Two consorting lions (Panthera leo) nuzzle in the shade. Ol Pejeta Conservancy, Kenya.

My Initial Inspiration

One Sunday afternoon, I stumbled across the story of Bobby the Lion. With a tear in my eye I learned of the harrowing conditions he was kept in for the first 12 years of his life – confined to a 15 foot square enclosure having never felt grass under his feet. This lion was reduced to nothing by human behaviour.

Thankfully, Bobby had a hero in the form of Peter Sampson. He bought the site where Bobby was held and transformed it into what is now one of the best small zoos in Europe – Paradise Wildlife Park.

However, I couldn’t help but see parallels between Bobby’s story, and the stories of wild lions across the world. It seems to me that lions are being held captive in their natural habitats by human actions. Their numbers decline as we destroy their habitats and push them back into ever-smaller regions. And all they can do is watch. More than ever, they are in our hands.

Vision For This Piece

All this left me wanting to create a portrait about respect. Whilst I wanted to showcase the magnificence of a lion (a task that completes itself, when you simply present them as they are), I wanted to represent more.

I wanted to show his vulnerability. His calm demeanor, despite the fact he’s staring into the eye of the storm asking the question, “what’s your next move”?

I wanted to give you the opportunity to connect with this lion, eye to eye, and for you to think – about this animal; about his sentience; about his future.

Close up of The Head of The King.

The Process

So I began what was the largest drawing I had ever completed. This pride male lion, drawn to scale (the only way to truly represent his grandeur) presented many challenges – a fitting scenario given what lions are going through.

For starters, the sheer scale of the drawing required a stamina I didn’t know I had in me; the drawing took over 60 painstaking hours and several hundred thousand pencil strokes to complete. I had to take special care with this drawing to make sure it didn’t look ‘busy’. A lion's mane is a sight to behold, but as with all my portraits, I wanted the eyes to be the 

centre of attention.
Not to mention, getting the drawing to the correct scale was a big challenge in itself. I trawled through datasheets of tagged lions and watched many videos of people interacting with lions, most notably Kevin Richardson, in order to make the best judgement I could.

left: early stages of drawing, right: the finished drawing.

The End Result

I’m pleased to say that I think I’ve accomplished my goals with this portrait.

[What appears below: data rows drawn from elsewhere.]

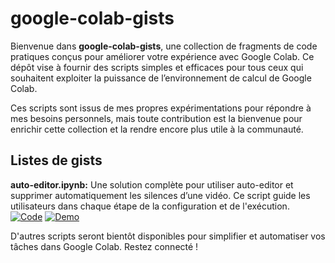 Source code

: # google-colab-gists

Bienvenue dans **google-colab-gists**, une collection de fragments de code pratiques conçus pour améliorer votre expérience avec Google Colab. Ce dépôt vise à fournir des scripts simples et efficaces pour tous ceux qui souhaitent exploiter la puissance de l’environnement de calcul de Google Colab.

Ces scripts sont issus de mes propres expérimentations pour répondre à mes besoins personnels, mais toute contribution est la bienvenue pour enrichir cette collection et la rendre encore plus utile à la communauté.

## Listes de gists
**auto-editor.ipynb:** Une solution complète pour utiliser auto-editor et supprimer automatiquement les silences d’une vidéo. Ce script guide les utilisateurs dans chaque étape de la configuration et de l'exécution.  
[![Code](https://img.shields.io/badge/-Voir%20le%20Code-blue)](https://github.com/salimbenfarhat/google-colab-gists/blob/main/auto_editor.ipynb) [![Demo](https://img.shields.io/badge/-Demo-red)](lien-vers-la-demo)

D'autres scripts seront bientôt disponibles pour simplifier et automatiser vos tâches dans Google Colab. Restez connecté !
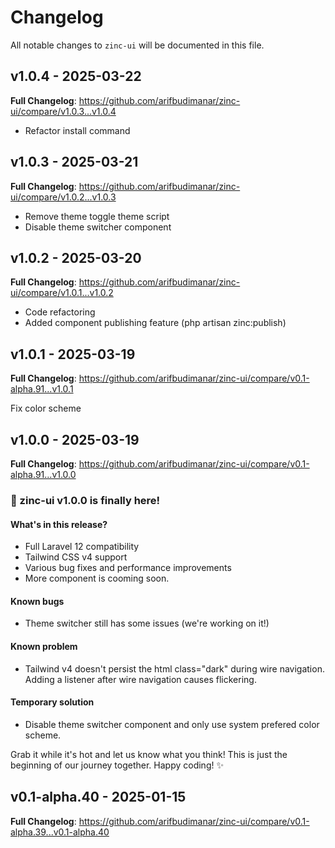 # Changelog

All notable changes to `zinc-ui` will be documented in this file.

## v1.0.4 - 2025-03-22

**Full Changelog**: https://github.com/arifbudimanar/zinc-ui/compare/v1.0.3...v1.0.4

- Refactor install command

## v1.0.3 - 2025-03-21

**Full Changelog**: https://github.com/arifbudimanar/zinc-ui/compare/v1.0.2...v1.0.3

- Remove theme toggle theme script
- Disable theme switcher component

## v1.0.2 - 2025-03-20

**Full Changelog**: https://github.com/arifbudimanar/zinc-ui/compare/v1.0.1...v1.0.2

- Code refactoring
- Added component publishing feature (php artisan zinc:publish)

## v1.0.1 - 2025-03-19

**Full Changelog**: https://github.com/arifbudimanar/zinc-ui/compare/v0.1-alpha.91...v1.0.1

Fix color scheme

## v1.0.0 - 2025-03-19

**Full Changelog**: https://github.com/arifbudimanar/zinc-ui/compare/v0.1-alpha.91...v1.0.0

### 🎉 zinc-ui v1.0.0 is finally here!

#### What's in this release?

- Full Laravel 12 compatibility
- Tailwind CSS v4 support
- Various bug fixes and performance improvements
- More component is cooming soon.

#### Known bugs

- Theme switcher still has some issues (we're working on it!)

#### Known problem

- Tailwind v4 doesn't persist the html class="dark" during wire navigation. Adding a listener after wire navigation causes flickering.

#### Temporary solution

- Disable theme switcher component and only use system prefered color scheme.

Grab it while it's hot and let us know what you think! This is just the beginning of our journey together.
Happy coding! ✨

## v0.1-alpha.40 - 2025-01-15

**Full Changelog**: https://github.com/arifbudimanar/zinc-ui/compare/v0.1-alpha.39...v0.1-alpha.40
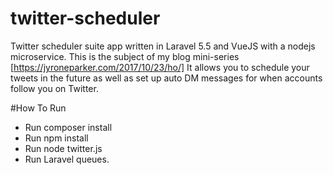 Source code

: # twitter-scheduler

Twitter scheduler suite app written in Laravel 5.5 and VueJS with a nodejs microservice. This is the subject of my blog mini-series [https://jyroneparker.com/2017/10/23/ho/]
It allows you to schedule your tweets in the future as well as set up auto DM messages for when accounts follow you on Twitter.


#How To Run
* Run composer install
* Run npm install
* Run node twitter.js
* Run Laravel queues.
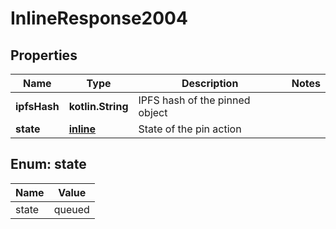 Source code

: 
# InlineResponse2004

## Properties
Name | Type | Description | Notes
------------ | ------------- | ------------- | -------------
**ipfsHash** | **kotlin.String** | IPFS hash of the pinned object | 
**state** | [**inline**](#StateEnum) | State of the pin action | 


<a name="StateEnum"></a>
## Enum: state
Name | Value
---- | -----
state | queued|pinned|unpinned|failed|gc



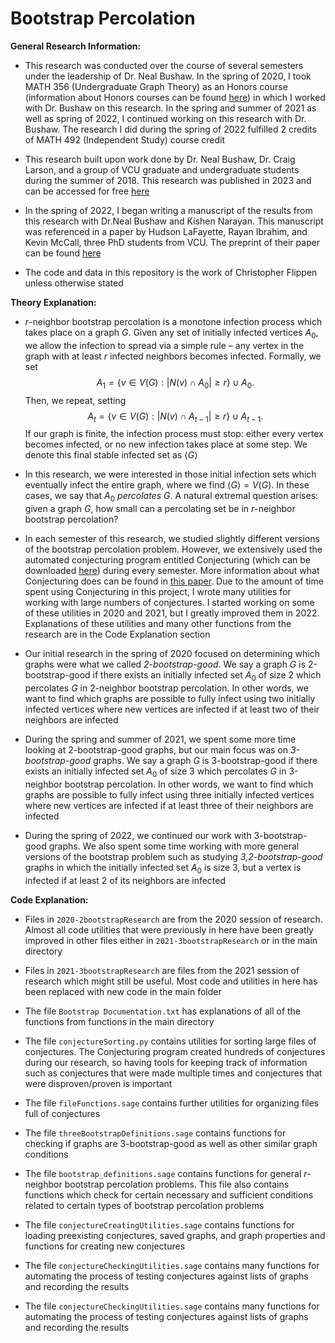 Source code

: # Bootstrap Percolation
 
**General Research Information:**

-   This research was conducted over the course of several semesters
    under the leadership of Dr. Neal Bushaw. In the spring of 2020, I
    took MATH 356 (Undergraduate Graph Theory) as an Honors course
    (information about Honors courses can be found
    [here](https://honors.vcu.edu/academics/courses/honors-contracts/))
    in which I worked with Dr. Bushaw on this research. In the spring and
    summer of 2021 as well as spring of 2022, I continued working on
    this research with Dr. Bushaw. The research I did during the spring
    of 2022 fulfilled 2 credits of MATH 492 (Independent Study) course
    credit

-   This research built upon work done by Dr. Neal Bushaw, Dr. Craig
    Larson, and a group of VCU graduate and undergraduate students
    during the summer of 2018. This research was published in 2023 and
    can be accessed for free
    [here](https://amc-journal.eu/index.php/amc/article/view/2340)

-   In the spring of 2022, I began writing a manuscript of the results
    from this research with Dr.Neal Bushaw and Kishen Narayan. This
    manuscript was referenced in a paper by Hudson LaFayette, Rayan
    Ibrahim, and Kevin McCall, three PhD students from VCU. The preprint
    of their paper can be found [here](https://arxiv.org/abs/2309.13138)

-   The code and data in this repository is the work of Christopher
    Flippen unless otherwise stated

**Theory Explanation:**

-   $r$-neighbor bootstrap percolation is a monotone infection process
    which takes place on a graph $G$. Given any set of initially
    infected vertices $A_0$, we allow the infection to spread
    via a simple rule – any vertex in the graph with at least *r*
    infected neighbors becomes infected. Formally, we set
    $$A_1=\{v\in V(G):|N(v)\cap A_0|\ge r\}\cup A_0.$$
    Then, we repeat, setting
    $$A_t=\{v\in V(G):|N(v)\cap A_{t-1}|\ge r\}\cup A_{t-1}.$$
    If our graph is finite, the infection process must stop: either
    every vertex becomes infected, or no new infection takes place at
    some step. We denote this final stable infected set as $\langle{G}\rangle$

-   In this research, we were interested in those initial infection sets
    which eventually infect the entire graph, where we find
    $\langle{G}\rangle = V(G)$. In these cases, we say that
    $A_0$ *percolates* $G$. A natural extremal question arises:
    given a graph $G$, how small can a percolating set be in
    $r$-neighbor bootstrap percolation?

-   In each semester of this research, we studied slightly different
    versions of the bootstrap percolation problem. However, we extensively used the automated conjecturing
    program entitled Conjecturing (which can be downloaded
    [here](http://nvcleemp.github.io/conjecturing/)) during every semester. More information
    about what Conjecturing does can be found in [this
    paper](https://arxiv.org/abs/1801.01814). Due to the amount of time
    spent using Conjecturing in this project, I wrote many utilities for
    working with large numbers of conjectures. I started working on some
    of these utilities in 2020 and 2021, but I greatly improved them
    in 2022. Explanations of these utilities and many other functions
    from the research are in the Code Explanation section

-   Our initial research in the spring of 2020 focused on determining
    which graphs were what we called *2-bootstrap-good*. We say a graph
    $G$ is 2-bootstrap-good if there exists an initially infected set
    $A_0$ of size 2 which percolates $G$ in 2-neighbor
    bootstrap percolation. In other words, we want to find which graphs
    are possible to fully infect using two initially infected vertices
    where new vertices are infected if at least two of their neighbors
    are infected

-   During the spring and summer of 2021, we spent some more time
    looking at 2-bootstrap-good graphs, but our main focus was on
    *3-bootstrap-good* graphs. We say a graph $G$ is 3-bootstrap-good if
    there exists an initially infected set $A_0$ of size 3
    which percolates $G$ in 3-neighbor bootstrap percolation. In other
    words, we want to find which graphs are possible to fully infect
    using three initially infected vertices where new vertices are
    infected if at least three of their neighbors are infected

-   During the spring of 2022, we continued our work with
    3-bootstrap-good graphs. We also spent some time working with more
    general versions of the bootstrap problem such as studying
    *3,2-bootstrap-good* graphs in which the initially infected set
    $A_0$ is size 3, but a vertex is infected if at least 2 of
    its neighbors are infected

**Code Explanation:**

-   Files in `2020-2bootstrapResearch` are from the 2020 session of
    research. Almost all code utilities that were previously in here
    have been greatly improved in other files either in
    `2021-3bootstrapResearch` or in the main directory

-   Files in `2021-3bootstrapResearch` are files from the 2021 session
    of research which might still be useful. Most code and utilities in
    here has been replaced with new code in the main folder

-   The file `Bootstrap Documentation.txt` has explanations of all of
    the functions from functions in the main directory

-   The file `conjectureSorting.py` contains utilities for sorting large
    files of conjectures. The Conjecturing program created hundreds of
    conjectures during our research, so having tools for keeping track
    of information such as conjectures that were made multiple times and
    conjectures that were disproven/proven is important

-   The file `fileFunctions.sage` contains further utilities for
    organizing files full of conjectures

-   The file `threeBootstrapDefinitions.sage` contains functions for
    checking if graphs are 3-bootstrap-good as well as other similar
    graph conditions

-   The file `bootstrap_definitions.sage` contains functions for general
    $r$-neighbor bootstrap percolation problems. This file also contains
    functions which check for certain necessary and sufficient
    conditions related to certain types of bootstrap percolation
    problems

-   The file `conjectureCreatingUtilities.sage` contains functions for
    loading preexisting conjectures, saved graphs, and graph properties
    and functions for creating new conjectures

-   The file `conjectureCheckingUtilities.sage` contains many functions
    for automating the process of testing conjectures against lists of
    graphs and recording the results

-   The file `conjectureCheckingUtilities.sage` contains many functions
    for automating the process of testing conjectures against lists of
    graphs and recording the results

It’s dark, moody character and sheer magnitude steals the attention of a room and his pensive gaze follows you as you move about the space.

I had the pleasure of watching people interact with this piece on exhibition last month. Seeing them move straight across the room to get lost in front of my work was a real honour. 

It went on to win first place in the ‘In The Wild’ art competition. And whilst that was a privilege, what matters to me most is its effect on observers when they met his gaze. I’ve been told repeatedly of the awe and wonder people felt whilst stood in front of him and nothing makes me happier.

Emma with The Head of The King, on exhibition.

How It Helps

But to me, none of that matters if I can’t use it to do some good.

As with my entire Felidae Series, 25% of the proceeds are donated to supporting cat conservation. In this case, nothing felt more fitting than donating to LionAid – a wonderful UK-based charity ​​working globally to save lions and end the decline of wild lion populations.

I’m thrilled to be able to do my part to help save this incredible species in their time of need.
Limited edition fine art prints are available for pre-order from my shop. If you’re interested in the original, get in touch.

The Head of The King, on display.

Summing Up

Creating this piece was a bit of a roller coaster for me. It’s full of juxtaposition. Simultaneously a celebration of nature at its finest and nature at its worst – the lion itself versus human behaviour. His majesty versus his vulnerability. Our thoughtless actions versus our fight to make things right.

And so it is with mixed emotions that I humbly present to you, ‘The Head of The King’.